=== The records ===

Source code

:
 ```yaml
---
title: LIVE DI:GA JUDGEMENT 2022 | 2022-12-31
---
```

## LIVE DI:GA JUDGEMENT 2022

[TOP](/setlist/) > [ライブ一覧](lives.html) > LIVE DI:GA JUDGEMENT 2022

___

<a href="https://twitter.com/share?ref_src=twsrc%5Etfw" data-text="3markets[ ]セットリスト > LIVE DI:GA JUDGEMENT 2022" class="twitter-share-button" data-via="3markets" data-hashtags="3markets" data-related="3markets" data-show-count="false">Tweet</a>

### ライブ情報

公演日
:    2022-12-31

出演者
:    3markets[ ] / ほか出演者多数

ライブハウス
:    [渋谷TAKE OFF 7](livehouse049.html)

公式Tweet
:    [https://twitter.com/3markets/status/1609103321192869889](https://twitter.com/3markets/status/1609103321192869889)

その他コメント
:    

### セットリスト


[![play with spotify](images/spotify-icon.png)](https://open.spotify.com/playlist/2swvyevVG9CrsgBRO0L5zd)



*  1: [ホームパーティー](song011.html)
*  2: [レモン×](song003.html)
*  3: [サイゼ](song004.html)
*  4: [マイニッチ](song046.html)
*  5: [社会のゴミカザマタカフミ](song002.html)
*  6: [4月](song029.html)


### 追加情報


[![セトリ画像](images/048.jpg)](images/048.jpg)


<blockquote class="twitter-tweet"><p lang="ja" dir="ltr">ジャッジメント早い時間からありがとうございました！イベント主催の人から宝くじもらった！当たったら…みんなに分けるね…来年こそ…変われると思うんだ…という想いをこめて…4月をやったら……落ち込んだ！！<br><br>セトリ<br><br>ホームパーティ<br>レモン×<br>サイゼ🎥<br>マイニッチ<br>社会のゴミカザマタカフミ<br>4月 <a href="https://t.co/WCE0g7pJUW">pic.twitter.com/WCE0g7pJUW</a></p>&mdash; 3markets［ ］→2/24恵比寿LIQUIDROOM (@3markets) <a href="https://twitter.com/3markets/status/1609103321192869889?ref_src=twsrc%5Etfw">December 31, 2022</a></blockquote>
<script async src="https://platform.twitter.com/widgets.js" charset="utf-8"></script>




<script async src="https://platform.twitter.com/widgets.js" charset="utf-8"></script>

===

Go through the material above, and wherever a line contains the string "images", return it.

**Output**
[![play with spotify](images/spotify-icon.png)](https://open.spotify.com/playlist/2swvyevVG9CrsgBRO0L5zd)
[![セトリ画像](images/048.jpg)](images/048.jpg)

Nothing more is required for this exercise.